Once the pictures are removed, restate the data below word for word.

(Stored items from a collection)
===

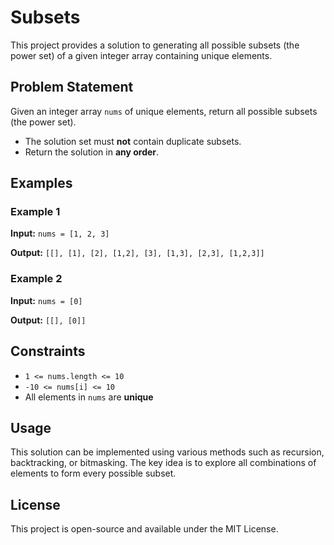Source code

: # Subsets

This project provides a solution to generating all possible subsets (the power set) of a given integer array containing unique elements.

## Problem Statement

Given an integer array `nums` of unique elements, return all possible subsets (the power set).

- The solution set must **not** contain duplicate subsets.
- Return the solution in **any order**.

## Examples

### Example 1
**Input:** `nums = [1, 2, 3]`

**Output:** `[[], [1], [2], [1,2], [3], [1,3], [2,3], [1,2,3]]`

### Example 2
**Input:** `nums = [0]`

**Output:** `[[], [0]]`

## Constraints

- `1 <= nums.length <= 10`
- `-10 <= nums[i] <= 10`
- All elements in `nums` are **unique**

## Usage
This solution can be implemented using various methods such as recursion, backtracking, or bitmasking. The key idea is to explore all combinations of elements to form every possible subset.

## License
This project is open-source and available under the MIT License.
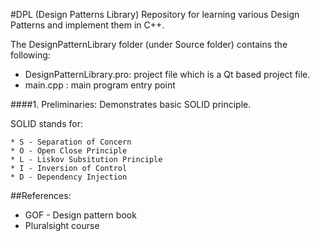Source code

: #DPL (Design Patterns Library)
Repository for learning various Design Patterns and implement them in C++.

The DesignPatternLibrary folder (under Source folder) contains the following:
* DesignPatternLibrary.pro: project file which is a Qt based project file.
* main.cpp : main program entry point

####1. Preliminaries:
Demonstrates basic SOLID principle.

SOLID stands for:

	* S - Separation of Concern
	* O - Open Close Principle
	* L - Liskov Subsitution Principle
	* I - Inversion of Control
	* D - Dependency Injection

##References:
* GOF - Design pattern book
* Pluralsight course
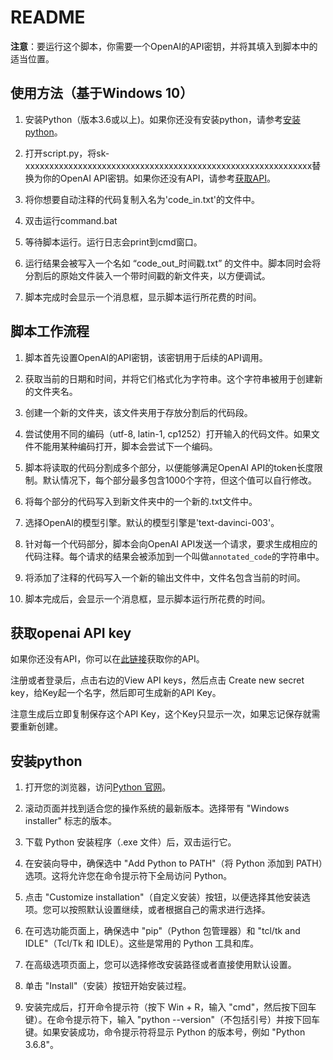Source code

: # README

**注意**：要运行这个脚本，你需要一个OpenAI的API密钥，并将其填入到脚本中的适当位置。

## 使用方法（基于Windows 10）

1. 安装Python（版本3.6或以上)。如果你还没有安装python，请参考[安装python](https://github.com/RaycarlLei/-openai-API-/tree/main#%E5%AE%89%E8%A3%85python)。

2. 打开script.py，将sk-xxxxxxxxxxxxxxxxxxxxxxxxxxxxxxxxxxxxxxxxxxxxxxxxxxxxxxxxxxxx替换为你的OpenAI API密钥。如果你还没有API，请参考[获取API](https://github.com/RaycarlLei/-openai-API-/tree/main#%E8%8E%B7%E5%8F%96openai-api-key)。

5. 将你想要自动注释的代码复制入名为'code_in.txt'的文件中。

6. 双击运行command.bat

7. 等待脚本运行。运行日志会print到cmd窗口。

8. 运行结果会被写入一个名如 “code_out_时间戳.txt” 的文件中。脚本同时会将分割后的原始文件装入一个带时间戳的新文件夹，以方便调试。

9. 脚本完成时会显示一个消息框，显示脚本运行所花费的时间。

   
## 脚本工作流程

1. 脚本首先设置OpenAI的API密钥，该密钥用于后续的API调用。

2. 获取当前的日期和时间，并将它们格式化为字符串。这个字符串被用于创建新的文件夹名。

3. 创建一个新的文件夹，该文件夹用于存放分割后的代码段。

4. 尝试使用不同的编码（utf-8, latin-1, cp1252）打开输入的代码文件。如果文件不能用某种编码打开，脚本会尝试下一个编码。

5. 脚本将读取的代码分割成多个部分，以便能够满足OpenAI API的token长度限制。默认情况下，每个部分最多包含1000个字符，但这个值可以自行修改。

6. 将每个部分的代码写入到新文件夹中的一个新的.txt文件中。

7. 选择OpenAI的模型引擎。默认的模型引擎是'text-davinci-003'。

8. 针对每一个代码部分，脚本会向OpenAI API发送一个请求，要求生成相应的代码注释。每个请求的结果会被添加到一个叫做`annotated_code`的字符串中。

9. 将添加了注释的代码写入一个新的输出文件中，文件名包含当前的时间。

10. 脚本完成后，会显示一个消息框，显示脚本运行所花费的时间。

## 获取openai API key

如果你还没有API，你可以在[此链接](https://platform.openai.com/account/api-keys)获取你的API。

注册或者登录后，点击右边的View API keys，然后点击 Create new secret key，给Key起一个名字，然后即可生成新的API Key。

注意生成后立即复制保存这个API Key，这个Key只显示一次，如果忘记保存就需要重新创建。

## 安装python
1. 打开您的浏览器，访问[Python 官网](https://www.python.org/downloads/windows/)。

2. 滚动页面并找到适合您的操作系统的最新版本。选择带有 "Windows installer" 标志的版本。
 
3. 下载 Python 安装程序（.exe 文件）后，双击运行它。

4. 在安装向导中，确保选中 "Add Python to PATH"（将 Python 添加到 PATH）选项。这将允许您在命令提示符下全局访问 Python。

5. 点击 "Customize installation"（自定义安装）按钮，以便选择其他安装选项。您可以按照默认设置继续，或者根据自己的需求进行选择。

6. 在可选功能页面上，确保选中 "pip"（Python 包管理器）和 "tcl/tk and IDLE"（Tcl/Tk 和 IDLE）。这些是常用的 Python 工具和库。

7. 在高级选项页面上，您可以选择修改安装路径或者直接使用默认设置。

8. 单击 "Install"（安装）按钮开始安装过程。

9. 安装完成后，打开命令提示符（按下 Win + R，输入 "cmd"，然后按下回车键）。在命令提示符下，输入 "python --version"（不包括引号）并按下回车键。如果安装成功，命令提示符将显示 Python 的版本号，例如 "Python 3.6.8"。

===

Task answer:
Source code

: # Subsets

This project provides a solution to generating all possible subsets (the power set) of a given integer array containing unique elements.

## Problem Statement

Given an integer array `nums` of unique elements, return all possible subsets (the power set).

- The solution set must **not** contain duplicate subsets.
- Return the solution in **any order**.

## Examples

### Example 1
**Input:** `nums = [1, 2, 3]`

**Output:** `[[], [1], [2], [1,2], [3], [1,3], [2,3], [1,2,3]]`

### Example 2
**Input:** `nums = [0]`

**Output:** `[[], [0]]`

## Constraints

- `1 <= nums.length <= 10`
- `-10 <= nums[i] <= 10`
- All elements in `nums` are **unique**

## Usage
This solution can be implemented using various methods such as recursion, backtracking, or bitmasking. The key idea is to explore all combinations of elements to form every possible subset.

## License
This project is open-source and available under the MIT License.
Source code

: #DPL (Design Patterns Library)
Repository for learning various Design Patterns and implement them in C++.

The DesignPatternLibrary folder (under Source folder) contains the following:
* DesignPatternLibrary.pro: project file which is a Qt based project file.
* main.cpp : main program entry point

####1. Preliminaries:
Demonstrates basic SOLID principle.

SOLID stands for:

	* S - Separation of Concern
	* O - Open Close Principle
	* L - Liskov Subsitution Principle
	* I - Inversion of Control
	* D - Dependency Injection

##References:
* GOF - Design pattern book
* Pluralsight course
Source code

: # README

**注意**：要运行这个脚本，你需要一个OpenAI的API密钥，并将其填入到脚本中的适当位置。

## 使用方法（基于Windows 10）

1. 安装Python（版本3.6或以上)。如果你还没有安装python，请参考[安装python](https://github.com/RaycarlLei/-openai-API-/tree/main#%E5%AE%89%E8%A3%85python)。

2. 打开script.py，将sk-xxxxxxxxxxxxxxxxxxxxxxxxxxxxxxxxxxxxxxxxxxxxxxxxxxxxxxxxxxxx替换为你的OpenAI API密钥。如果你还没有API，请参考[获取API](https://github.com/RaycarlLei/-openai-API-/tree/main#%E8%8E%B7%E5%8F%96openai-api-key)。

5. 将你想要自动注释的代码复制入名为'code_in.txt'的文件中。

6. 双击运行command.bat

7. 等待脚本运行。运行日志会print到cmd窗口。

8. 运行结果会被写入一个名如 “code_out_时间戳.txt” 的文件中。脚本同时会将分割后的原始文件装入一个带时间戳的新文件夹，以方便调试。

9. 脚本完成时会显示一个消息框，显示脚本运行所花费的时间。

   
## 脚本工作流程

1. 脚本首先设置OpenAI的API密钥，该密钥用于后续的API调用。

2. 获取当前的日期和时间，并将它们格式化为字符串。这个字符串被用于创建新的文件夹名。

3. 创建一个新的文件夹，该文件夹用于存放分割后的代码段。

4. 尝试使用不同的编码（utf-8, latin-1, cp1252）打开输入的代码文件。如果文件不能用某种编码打开，脚本会尝试下一个编码。

5. 脚本将读取的代码分割成多个部分，以便能够满足OpenAI API的token长度限制。默认情况下，每个部分最多包含1000个字符，但这个值可以自行修改。

6. 将每个部分的代码写入到新文件夹中的一个新的.txt文件中。

7. 选择OpenAI的模型引擎。默认的模型引擎是'text-davinci-003'。

8. 针对每一个代码部分，脚本会向OpenAI API发送一个请求，要求生成相应的代码注释。每个请求的结果会被添加到一个叫做`annotated_code`的字符串中。

9. 将添加了注释的代码写入一个新的输出文件中，文件名包含当前的时间。

10. 脚本完成后，会显示一个消息框，显示脚本运行所花费的时间。

## 获取openai API key

如果你还没有API，你可以在[此链接](https://platform.openai.com/account/api-keys)获取你的API。

注册或者登录后，点击右边的View API keys，然后点击 Create new secret key，给Key起一个名字，然后即可生成新的API Key。

注意生成后立即复制保存这个API Key，这个Key只显示一次，如果忘记保存就需要重新创建。

## 安装python
1. 打开您的浏览器，访问[Python 官网](https://www.python.org/downloads/windows/)。

2. 滚动页面并找到适合您的操作系统的最新版本。选择带有 "Windows installer" 标志的版本。
 
3. 下载 Python 安装程序（.exe 文件）后，双击运行它。

4. 在安装向导中，确保选中 "Add Python to PATH"（将 Python 添加到 PATH）选项。这将允许您在命令提示符下全局访问 Python。

5. 点击 "Customize installation"（自定义安装）按钮，以便选择其他安装选项。您可以按照默认设置继续，或者根据自己的需求进行选择。

6. 在可选功能页面上，确保选中 "pip"（Python 包管理器）和 "tcl/tk and IDLE"（Tcl/Tk 和 IDLE）。这些是常用的 Python 工具和库。

7. 在高级选项页面上，您可以选择修改安装路径或者直接使用默认设置。

8. 单击 "Install"（安装）按钮开始安装过程。

9. 安装完成后，打开命令提示符（按下 Win + R，输入 "cmd"，然后按下回车键）。在命令提示符下，输入 "python --version"（不包括引号）并按下回车键。如果安装成功，命令提示符将显示 Python 的版本号，例如 "Python 3.6.8"。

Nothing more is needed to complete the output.